In the audio file, Montazeri is heard speaking to Hussein Ali Nayeri, a judge at the time and a current deputy at the Supreme Court of Iran; Morteza Eshraghi, public prosecutor at the time; Ebrahim Raeisi, public prosecutor at the time and currently the head of the Astan Quds Razavi, one of the wealthiest institutions in Iran; and Mostafa Pourmohammadi, the Intelligence Ministry’s representative to Evin prison at the time and current justice minister.

In the 40-minute audio file, Montazeri says to them, “The biggest crime in the history of the Islamic Republic, which will be condemned by history, happened by your hands.” He said that a number of people and the Ministry of Intelligence had sought and waited for the opportunity to execute the MEK members and, after their attack on Iran, pushed the issue on Khomeini once again. In their coverage of the audio file, Fars News wrote that Montazeri believed that in the final years of his life, Khomeini was ill and those around him, especially his son Ahmed, was running his affairs.

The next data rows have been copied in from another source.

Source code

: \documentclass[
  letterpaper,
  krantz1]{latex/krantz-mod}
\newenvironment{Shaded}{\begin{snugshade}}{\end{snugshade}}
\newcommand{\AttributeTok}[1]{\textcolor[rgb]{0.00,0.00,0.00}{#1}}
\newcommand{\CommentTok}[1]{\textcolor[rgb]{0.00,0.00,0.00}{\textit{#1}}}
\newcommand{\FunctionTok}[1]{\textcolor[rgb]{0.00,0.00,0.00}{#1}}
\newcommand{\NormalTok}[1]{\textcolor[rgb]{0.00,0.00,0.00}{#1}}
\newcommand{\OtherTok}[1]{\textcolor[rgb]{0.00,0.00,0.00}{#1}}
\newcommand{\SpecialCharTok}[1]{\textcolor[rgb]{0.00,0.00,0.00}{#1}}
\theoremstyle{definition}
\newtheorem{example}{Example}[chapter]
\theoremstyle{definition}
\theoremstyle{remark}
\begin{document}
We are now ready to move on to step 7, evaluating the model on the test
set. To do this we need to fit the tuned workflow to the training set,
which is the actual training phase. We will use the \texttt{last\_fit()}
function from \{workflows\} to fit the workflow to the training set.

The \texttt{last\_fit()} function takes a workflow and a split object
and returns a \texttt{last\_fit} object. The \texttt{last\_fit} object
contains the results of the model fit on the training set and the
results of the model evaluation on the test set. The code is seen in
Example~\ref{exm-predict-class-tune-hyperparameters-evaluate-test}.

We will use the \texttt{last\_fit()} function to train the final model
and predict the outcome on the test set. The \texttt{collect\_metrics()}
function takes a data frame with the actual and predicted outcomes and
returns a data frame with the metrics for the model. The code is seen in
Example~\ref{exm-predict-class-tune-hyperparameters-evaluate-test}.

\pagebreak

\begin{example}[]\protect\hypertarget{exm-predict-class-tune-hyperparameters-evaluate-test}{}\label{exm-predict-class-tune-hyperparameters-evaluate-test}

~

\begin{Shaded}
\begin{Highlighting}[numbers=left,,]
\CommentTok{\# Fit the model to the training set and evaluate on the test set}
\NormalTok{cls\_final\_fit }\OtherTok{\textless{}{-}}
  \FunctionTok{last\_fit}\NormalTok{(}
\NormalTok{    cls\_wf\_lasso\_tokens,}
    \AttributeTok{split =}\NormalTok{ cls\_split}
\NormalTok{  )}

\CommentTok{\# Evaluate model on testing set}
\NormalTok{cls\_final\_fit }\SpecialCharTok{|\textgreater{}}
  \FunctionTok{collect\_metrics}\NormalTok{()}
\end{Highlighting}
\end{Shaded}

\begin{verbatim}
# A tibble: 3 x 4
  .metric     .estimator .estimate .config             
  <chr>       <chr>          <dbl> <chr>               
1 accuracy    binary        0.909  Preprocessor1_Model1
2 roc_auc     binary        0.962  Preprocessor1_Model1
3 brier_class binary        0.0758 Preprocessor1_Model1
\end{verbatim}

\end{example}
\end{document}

The Fars article, however, defended the executions and criticized the release of the audio file and Montazeri’s objections.

Many people have suggested if Montazeri would have kept his silence, he could have replaced Khomeini and been able to pursue his own policies and vision. Montazeri, however, rejected this reasoning, saying that if he was silent he would "not have an answer on Judgment Day and I saw it as my duty to warn Imam [Khomeini].” Montazeri was also worried about what he would say to the families of those executed. According to Montazeri’s autobiography, somewhere between 2,800 and 3,800 people were executed.

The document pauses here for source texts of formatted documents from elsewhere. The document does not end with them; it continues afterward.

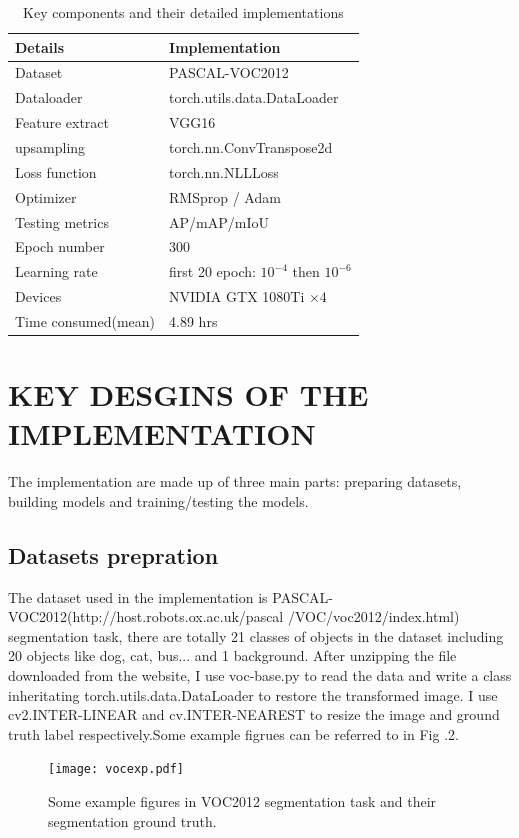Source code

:\documentclass[transmag]{IEEEtran}
\begin{document}
\begin{table}
  \centering
\caption{Key components and their detailed implementations}
\label{table}
\setlength{\tabcolsep}{3pt}
\begin{tabular}{|p{85pt}|p{125pt}|}
\hline
Details & Implementation \\
\hline
Dataset    &        PASCAL-VOC2012             \\
Dataloader &   torch.utils.data.DataLoader        \\
Feature extract   &      VGG16               \\
upsampling   &       torch.nn.ConvTranspose2d               \\
Loss function   &        torch.nn.NLLLoss             \\
Optimizer   &           RMSprop / Adam       \\
Testing metrics  &      AP/mAP/mIoU               \\
Epoch number & 300 \\
Learning rate & first 20 epoch: $10^{-4}$ then $10^{-6}$ \\
 Devices            &      NVIDIA GTX 1080Ti $\times4$              \\
 Time consumed(mean)   &    4.89 hrs   \\

\hline

\hline
\end{tabular}
\label{tab1}
\end{table}





\section{KEY DESGINS OF THE IMPLEMENTATION}
The implementation are made up of three main parts: preparing datasets, building models and training/testing the models.
\subsection{Datasets prepration}
 The dataset used in the implementation is PASCAL-VOC2012(http://host.robots.ox.ac.uk/pascal
 /VOC/voc2012/index.html) segmentation task, there are
 totally 21 classes of objects in the dataset including 20 objects like dog, cat, bus... and 1 background. After unzipping the file downloaded from
 the website, I use voc-base.py to read the data and write a class inheritating torch.utils.data.DataLoader to restore the transformed image.
I use cv2.INTER-LINEAR and cv.INTER-NEAREST to resize the image and ground truth label respectively.Some example figrues can be referred to in 
Fig .2.
\begin{figure}
  \centerline{\texttt{[image: vocexp.pdf]}}
  \caption{Some example figures in VOC2012
  segmentation task and their segmentation ground truth.\label{fig2}}
  \end{figure}
\end{document}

Montazeri also said that executing people for a crime when they are already serving time for other sentences undermines Iran’s judiciary. Many MEK members were in prison at the time because after the 1979 Islamic Revolution the group's leaders had a falling out with the supporters of Ayatollah Khomeini and the Islamic Republic. In response, the MEK waged a campaign of bombings and assassinations and its leaders quickly went into exile in Iraq.

Montazeri’s son, Ahmad, told BBC Persian that they published the audio file because some people have attempted to distort Montazeri’s image. He said that the audio file confirms Montazeri’s autobiography in which he writes about his objections to the executions.

Montazeri died in 2009, while the country was in the middle of the Green Movement protests against the presidential election results of that year. Completely sidelined from the government, he remained a fierce critic until his final days, publishing letters and statements against many government policies and leaders.